***** The data *****

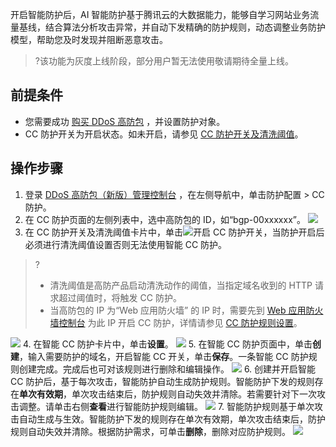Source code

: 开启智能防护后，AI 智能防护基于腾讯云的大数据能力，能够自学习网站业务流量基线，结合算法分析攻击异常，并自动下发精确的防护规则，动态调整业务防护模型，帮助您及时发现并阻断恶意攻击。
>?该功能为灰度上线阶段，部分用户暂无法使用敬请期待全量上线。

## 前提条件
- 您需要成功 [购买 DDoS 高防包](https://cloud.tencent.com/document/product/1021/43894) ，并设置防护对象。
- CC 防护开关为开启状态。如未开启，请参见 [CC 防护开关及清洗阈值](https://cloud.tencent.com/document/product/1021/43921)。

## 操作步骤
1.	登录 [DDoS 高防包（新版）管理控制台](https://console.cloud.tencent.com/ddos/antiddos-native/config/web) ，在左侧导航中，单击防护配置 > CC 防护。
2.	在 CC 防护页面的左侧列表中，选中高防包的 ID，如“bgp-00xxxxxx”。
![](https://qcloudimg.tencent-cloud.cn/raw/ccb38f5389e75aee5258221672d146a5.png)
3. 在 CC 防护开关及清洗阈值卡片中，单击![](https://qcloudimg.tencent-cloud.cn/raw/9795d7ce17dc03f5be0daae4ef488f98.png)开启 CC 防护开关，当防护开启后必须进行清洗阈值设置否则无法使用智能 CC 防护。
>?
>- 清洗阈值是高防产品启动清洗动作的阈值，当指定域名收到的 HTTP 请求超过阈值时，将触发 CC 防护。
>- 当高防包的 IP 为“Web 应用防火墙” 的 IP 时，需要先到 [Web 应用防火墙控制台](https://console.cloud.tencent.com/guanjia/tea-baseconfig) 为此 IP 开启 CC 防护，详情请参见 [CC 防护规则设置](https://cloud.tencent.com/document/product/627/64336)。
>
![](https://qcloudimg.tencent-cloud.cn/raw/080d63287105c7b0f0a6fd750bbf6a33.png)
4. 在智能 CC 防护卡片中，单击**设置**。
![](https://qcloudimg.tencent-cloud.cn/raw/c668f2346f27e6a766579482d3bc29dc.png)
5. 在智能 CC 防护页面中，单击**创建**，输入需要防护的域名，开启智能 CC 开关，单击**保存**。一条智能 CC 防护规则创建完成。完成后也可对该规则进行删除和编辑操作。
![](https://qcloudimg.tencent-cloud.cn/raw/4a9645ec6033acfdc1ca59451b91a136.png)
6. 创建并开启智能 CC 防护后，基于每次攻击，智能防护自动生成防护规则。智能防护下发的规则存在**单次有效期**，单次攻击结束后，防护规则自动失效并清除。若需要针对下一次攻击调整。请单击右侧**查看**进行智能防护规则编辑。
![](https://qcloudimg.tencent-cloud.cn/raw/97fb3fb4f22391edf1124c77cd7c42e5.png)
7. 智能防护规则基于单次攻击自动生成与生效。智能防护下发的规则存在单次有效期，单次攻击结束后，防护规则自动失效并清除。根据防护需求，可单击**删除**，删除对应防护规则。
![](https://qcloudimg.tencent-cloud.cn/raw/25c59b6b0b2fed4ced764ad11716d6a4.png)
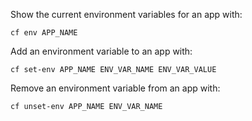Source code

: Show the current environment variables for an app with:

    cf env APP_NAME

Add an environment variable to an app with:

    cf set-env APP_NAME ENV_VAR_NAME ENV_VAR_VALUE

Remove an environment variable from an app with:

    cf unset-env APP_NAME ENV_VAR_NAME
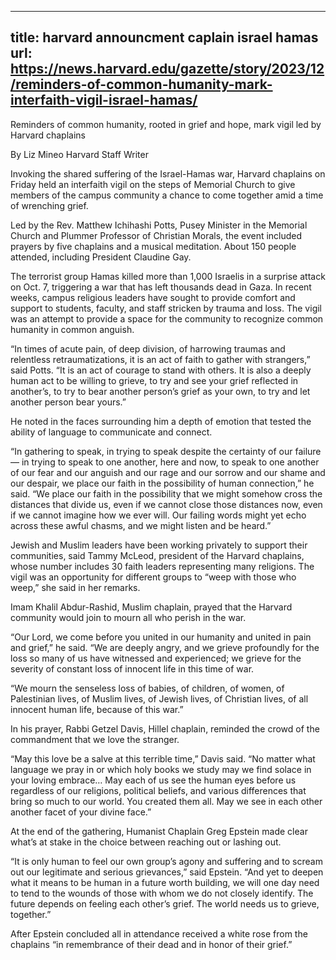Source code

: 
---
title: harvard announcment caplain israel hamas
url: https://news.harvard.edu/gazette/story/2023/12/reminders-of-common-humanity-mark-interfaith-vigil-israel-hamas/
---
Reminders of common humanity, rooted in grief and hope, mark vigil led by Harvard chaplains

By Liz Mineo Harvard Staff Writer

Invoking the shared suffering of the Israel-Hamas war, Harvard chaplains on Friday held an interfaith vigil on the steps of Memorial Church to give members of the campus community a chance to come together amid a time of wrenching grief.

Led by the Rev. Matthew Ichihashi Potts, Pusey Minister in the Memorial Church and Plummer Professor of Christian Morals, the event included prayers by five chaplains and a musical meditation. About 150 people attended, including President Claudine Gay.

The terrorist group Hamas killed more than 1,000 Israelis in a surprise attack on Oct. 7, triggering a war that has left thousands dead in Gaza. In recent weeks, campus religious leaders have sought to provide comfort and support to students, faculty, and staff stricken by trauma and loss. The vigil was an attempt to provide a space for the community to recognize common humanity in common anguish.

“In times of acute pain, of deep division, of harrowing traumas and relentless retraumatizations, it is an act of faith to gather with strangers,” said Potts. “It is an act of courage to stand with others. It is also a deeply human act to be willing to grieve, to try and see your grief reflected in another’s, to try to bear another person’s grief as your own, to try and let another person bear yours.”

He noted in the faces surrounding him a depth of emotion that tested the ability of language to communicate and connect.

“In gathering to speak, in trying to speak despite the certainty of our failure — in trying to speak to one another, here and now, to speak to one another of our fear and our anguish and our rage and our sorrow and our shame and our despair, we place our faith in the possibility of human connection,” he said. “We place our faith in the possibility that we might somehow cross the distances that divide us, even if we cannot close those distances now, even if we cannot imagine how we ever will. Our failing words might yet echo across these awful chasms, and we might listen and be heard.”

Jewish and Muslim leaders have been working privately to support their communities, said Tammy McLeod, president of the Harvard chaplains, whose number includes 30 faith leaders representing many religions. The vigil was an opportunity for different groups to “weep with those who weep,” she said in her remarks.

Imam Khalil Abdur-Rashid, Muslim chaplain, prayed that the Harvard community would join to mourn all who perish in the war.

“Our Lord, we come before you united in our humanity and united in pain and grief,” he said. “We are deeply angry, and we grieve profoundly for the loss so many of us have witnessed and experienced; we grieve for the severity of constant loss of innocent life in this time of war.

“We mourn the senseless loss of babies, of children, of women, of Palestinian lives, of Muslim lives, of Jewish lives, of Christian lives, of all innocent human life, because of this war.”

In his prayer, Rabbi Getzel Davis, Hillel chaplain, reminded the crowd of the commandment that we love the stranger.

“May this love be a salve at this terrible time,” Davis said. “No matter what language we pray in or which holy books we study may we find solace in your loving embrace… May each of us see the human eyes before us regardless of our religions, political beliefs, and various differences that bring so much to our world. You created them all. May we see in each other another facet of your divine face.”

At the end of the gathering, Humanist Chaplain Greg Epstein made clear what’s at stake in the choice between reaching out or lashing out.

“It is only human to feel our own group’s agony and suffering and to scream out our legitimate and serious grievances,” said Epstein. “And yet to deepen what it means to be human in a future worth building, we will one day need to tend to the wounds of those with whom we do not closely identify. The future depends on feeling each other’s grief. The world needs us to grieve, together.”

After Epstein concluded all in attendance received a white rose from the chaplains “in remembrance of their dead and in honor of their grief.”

*****
***** The data *****

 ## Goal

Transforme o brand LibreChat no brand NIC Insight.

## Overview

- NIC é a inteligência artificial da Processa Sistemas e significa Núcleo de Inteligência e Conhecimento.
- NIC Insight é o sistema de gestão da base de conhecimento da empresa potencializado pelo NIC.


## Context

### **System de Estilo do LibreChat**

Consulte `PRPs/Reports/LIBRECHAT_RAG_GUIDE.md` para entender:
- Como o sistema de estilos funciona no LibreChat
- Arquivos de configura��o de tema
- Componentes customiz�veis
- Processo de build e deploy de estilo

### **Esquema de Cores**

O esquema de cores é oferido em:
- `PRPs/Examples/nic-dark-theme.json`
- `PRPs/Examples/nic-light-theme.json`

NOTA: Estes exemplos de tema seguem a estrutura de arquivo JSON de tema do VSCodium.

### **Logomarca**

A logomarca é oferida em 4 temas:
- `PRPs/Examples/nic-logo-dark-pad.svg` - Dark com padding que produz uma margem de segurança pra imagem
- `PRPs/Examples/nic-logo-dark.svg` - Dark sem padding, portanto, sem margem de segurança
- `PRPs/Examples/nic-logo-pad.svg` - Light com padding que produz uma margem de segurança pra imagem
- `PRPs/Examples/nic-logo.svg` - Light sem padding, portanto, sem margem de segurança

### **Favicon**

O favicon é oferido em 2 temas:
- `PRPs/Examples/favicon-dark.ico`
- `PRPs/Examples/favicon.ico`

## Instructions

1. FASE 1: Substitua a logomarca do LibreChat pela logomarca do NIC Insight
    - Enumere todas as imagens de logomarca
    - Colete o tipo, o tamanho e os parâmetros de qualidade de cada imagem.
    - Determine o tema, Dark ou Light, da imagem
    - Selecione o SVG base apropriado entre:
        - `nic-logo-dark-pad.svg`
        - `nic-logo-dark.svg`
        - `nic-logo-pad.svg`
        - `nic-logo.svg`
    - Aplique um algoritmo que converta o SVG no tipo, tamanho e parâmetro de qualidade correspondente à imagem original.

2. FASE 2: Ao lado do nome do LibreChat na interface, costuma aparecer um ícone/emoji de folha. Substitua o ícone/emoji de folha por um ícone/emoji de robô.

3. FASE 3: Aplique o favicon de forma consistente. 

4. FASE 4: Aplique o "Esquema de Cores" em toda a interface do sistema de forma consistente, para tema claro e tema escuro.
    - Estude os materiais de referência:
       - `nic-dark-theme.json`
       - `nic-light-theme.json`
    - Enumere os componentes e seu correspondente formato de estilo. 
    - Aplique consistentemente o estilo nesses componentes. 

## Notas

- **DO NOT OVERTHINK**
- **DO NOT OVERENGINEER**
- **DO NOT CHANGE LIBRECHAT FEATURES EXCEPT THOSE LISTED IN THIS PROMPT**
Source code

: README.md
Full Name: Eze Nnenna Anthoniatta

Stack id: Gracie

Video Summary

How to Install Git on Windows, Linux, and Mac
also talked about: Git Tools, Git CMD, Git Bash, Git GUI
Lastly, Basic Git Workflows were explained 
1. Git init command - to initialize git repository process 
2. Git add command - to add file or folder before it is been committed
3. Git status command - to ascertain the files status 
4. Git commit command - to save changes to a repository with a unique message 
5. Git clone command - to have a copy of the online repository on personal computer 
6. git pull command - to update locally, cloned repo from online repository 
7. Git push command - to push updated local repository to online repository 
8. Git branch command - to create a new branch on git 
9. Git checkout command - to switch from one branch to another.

*****

Description of the task – Output exactly the lines above, beginning at the one with "Show the current" and stopping after the one with "title: harvard announcment". Pictures are to be omitted.

Solution for this problem –
: Show the current environment variables for an app with:

    cf env APP_NAME

Add an environment variable to an app with:

    cf set-env APP_NAME ENV_VAR_NAME ENV_VAR_VALUE

Remove an environment variable from an app with:

    cf unset-env APP_NAME ENV_VAR_NAME
Source code

: 
---
title: harvard announcment caplain israel hamas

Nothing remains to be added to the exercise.